By Tracy Becker
Learn more about Tracy on NerdWallet’s Ask an Advisor
Most consumers do not understand how credit scores work. Even if a person has experienced a bankruptcy, foreclosure, short sale or loan modification — or has fallen way behind on mortgage payements– they can still participate in the home ownership/loan approval process again.
There are new kinds of loans and assistance for those who have experienced major, credit-damaging events.
To understand the total picture of improving one’s credit, we must look at the rest of a consumer’s credit portfolio, not just his or her delinquent accounts.
Yesterday I reviewed a credit report with a FICO score of 724. This report included a short sale from August 2013. FICO has published information about how short sales affect credit scores. If you started with a 780 and had a short sale with no deficiency balance your score could drop as low as a 655-675. Obviously, the individual with the 724 FICO score after the short sale must have had an 840 FICO prior to the damage. Although it is very unusual to see such a high credit score, it speaks to how important building the best credit scores can be — even when you face a catastrophic credit problem.
This woman had many active credit accounts, old average age of credit, low balances on her credit cards, and a nice variety of installment, revolving and mortgage accounts. The only delinquency was the short sale. With a 724 score she might qualify for loan approval within 12 months depending on why the property went to short sale. If it was due to the economic downturn — and if proof of this could be documented — she could qualify with a lender who’s participating in the FHA’s new “Back to Work” program. With her very good credit score she would probably get the best pricing as well.
On the other hand, if a consumer had the same short sale with many other delinquent accounts and unpaid bad debts over varied time periods, the score would be much lower, probably in the low 500s. This type of credit would not win loan approval under the FHA program, since one of the rules is the credit must reflect all delinquencies occurred from the same economic hardship. Therefore late payments from varied timeframes would knock a person out of qualifying. Besides losing out on participating in the “Back to Work” program, this individual’s credit score is so low that he may have to wait many more years to get approved at affordable prices. Working on improving his credit as quickly as possible could save some of those years where he would be waiting for the score to inch back up naturally.

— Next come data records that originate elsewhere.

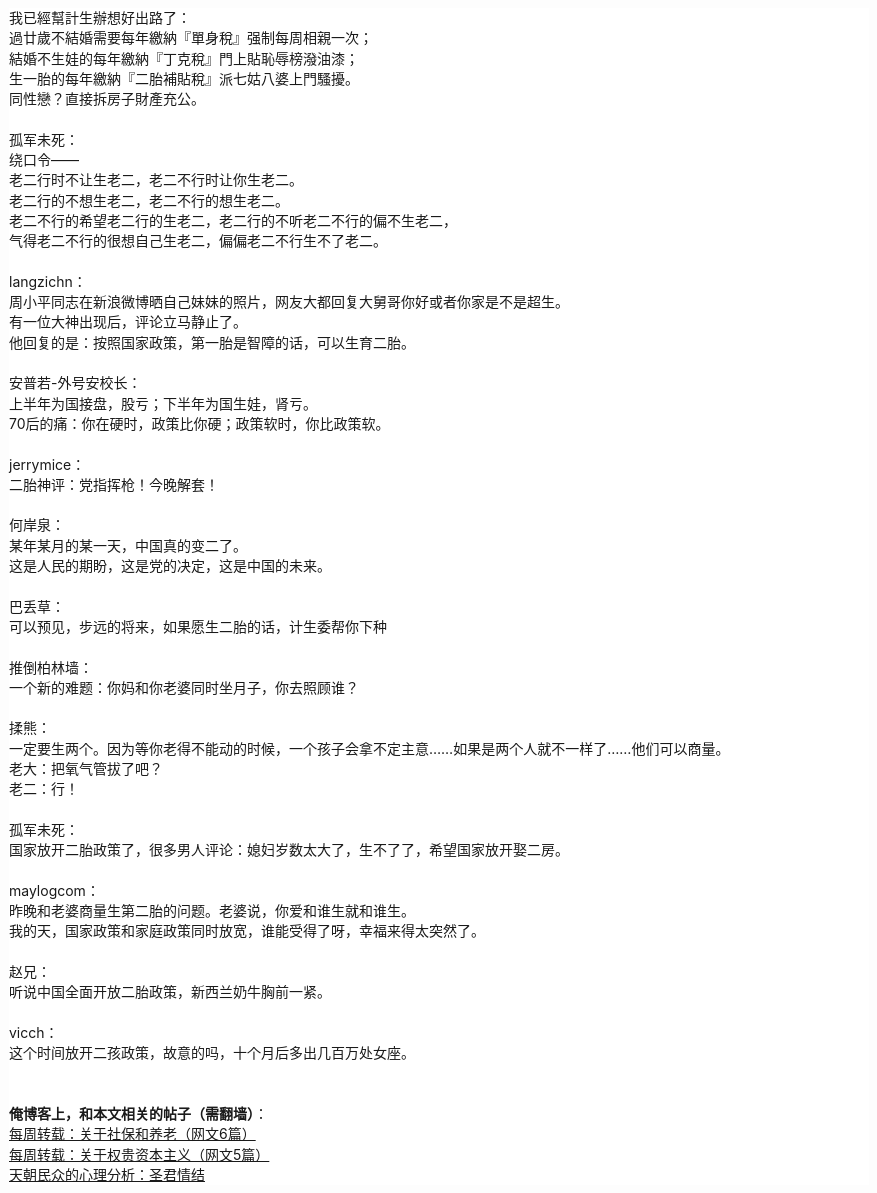 我已經幫計生辦想好出路了：<br/>
過廿歲不結婚需要每年繳納『單身稅』强制每周相親一次；<br/>
結婚不生娃的每年繳納『丁克稅』門上貼恥辱榜潑油漆；<br/>
生一胎的每年繳納『二胎補貼稅』派七姑八婆上門騷擾。<br/>
同性戀？直接拆房子財產充公。<br/>
<br/>
孤军未死：<br/>
绕口令——<br/>
老二行时不让生老二，老二不行时让你生老二。<br/>
老二行的不想生老二，老二不行的想生老二。<br/>
老二不行的希望老二行的生老二，老二行的不听老二不行的偏不生老二，<br/>
气得老二不行的很想自己生老二，偏偏老二不行生不了老二。<br/>
<br/>
langzichn：<br/>
周小平同志在新浪微博晒自己妹妹的照片，网友大都回复大舅哥你好或者你家是不是超生。<br/>
有一位大神出现后，评论立马静止了。<br/>
他回复的是：按照国家政策，第一胎是智障的话，可以生育二胎。 <br/>
<br/>
安普若-外号安校长：<br/>
上半年为国接盘，股亏；下半年为国生娃，肾亏。<br/>
70后的痛：你在硬时，政策比你硬；政策软时，你比政策软。<br/>
<br/>
jerrymice：<br/>
二胎神评：党指挥枪！今晚解套！<br/>
<br/>
何岸泉：<br/>
某年某月的某一天，中国真的变二了。<br/>
这是人民的期盼，这是党的决定，这是中国的未来。<br/>
<br/>
巴丢草：<br/>
可以预见，步远的将来，如果愿生二胎的话，计生委帮你下种<br/>
<br/>
推倒柏林墙：<br/>
一个新的难题：你妈和你老婆同时坐月子，你去照顾谁？<br/>
<br/>
揉熊：<br/>
一定要生两个。因为等你老得不能动的时候，一个孩子会拿不定主意……如果是两个人就不一样了……他们可以商量。<br/>
老大：把氧气管拔了吧？<br/>
老二：行！<br/>
<br/>
孤军未死：<br/>
国家放开二胎政策了，很多男人评论：媳妇岁数太大了，生不了了，希望国家放开娶二房。<br/>
<br/>
maylogcom：<br/>
昨晚和老婆商量生第二胎的问题。老婆说，你爱和谁生就和谁生。<br/>
我的天，国家政策和家庭政策同时放宽，谁能受得了呀，幸福来得太突然了。<br/>
<br/>
赵兄：<br/>
听说中国全面开放二胎政策，新西兰奶牛胸前一紧。<br/>
<br/>
vicch：<br/>
这个时间放开二孩政策，故意的吗，十个月后多出几百万处女座。<br/>
<br/>
<br/>
<b>俺博客上，和本文相关的帖子（需翻墙）</b>：<br/>
<a href="http://program-think.blogspot.com/2012/06/weekly-share-9.html">每周转载：关于社保和养老（网文6篇）</a><br/>
<a href="http://program-think.blogspot.com/2013/03/weekly-share-45.html">每周转载：关于权贵资本主义（网文5篇）</a><br/>
<a href="../../2012/12/emperor-complex.md">天朝民众的心理分析：圣君情结</a>
</div>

For someone who has had bad debt that was settled and paid with limited or no open credit, it is essential to open and nurture the right new credit accounts. With only closed negative credit, a consumer may not even have a credit score. To open new credit they must shop for only those cards that would be approved for someone with such poor credit. Seeking out the right credit repair specialist who could improve some of the delinquencies while providing credit management skills and education, could change this person’s quality of life for years to come.
For example, John has a 501 FICO score. He is in his early thirties and is beginning to make a nice income. He wants to purchase a property for himself. He did not understand how credit worked in the past, therefore he had late payments on an overdraft account as well as a medical collection and a delinquency on a store card. He also co-signed for a mortgage to help his mother, but unfortunately she lost her job and the home went to short sale four months before we met him.
After reviewing his credit we found there were some accounts that could be improved to current. John began the credit repair process and used our client educational credit website to develop his credit management skills and learn how to build good credit. After a few months we had changed three of his delinquent accounts. He began applying for better credit cards and started using them correctly. He also followed steps we offered on being added to an old credit card of a trusted friend. This was a year ago and now his scores are a 680. He may also qualify for the “Back to Work” loan.
When John began his credit repair process he had no idea he would have the opportunity to get loan approval within this short period of time. Because he worked on improving his credit through our repair process, his 680 FICO credit score will afford him very reasonable rates if he is approved for a home loan.
Most negative information remains on a person’s credit report for at least seven years from the date of the delinquency. A bankruptcy could remain as long as 10 years. There are many laws that apply to credit, creditors, the credit bureaus and consumers.
Since there are so many reasons why credit becomes damaged. including divorce, illness, injury, loss of income, or just plain lack of understanding of the credit system, there are also ways in which skilled professionals might be able to remove or change information depending on why, when and what happened with each account.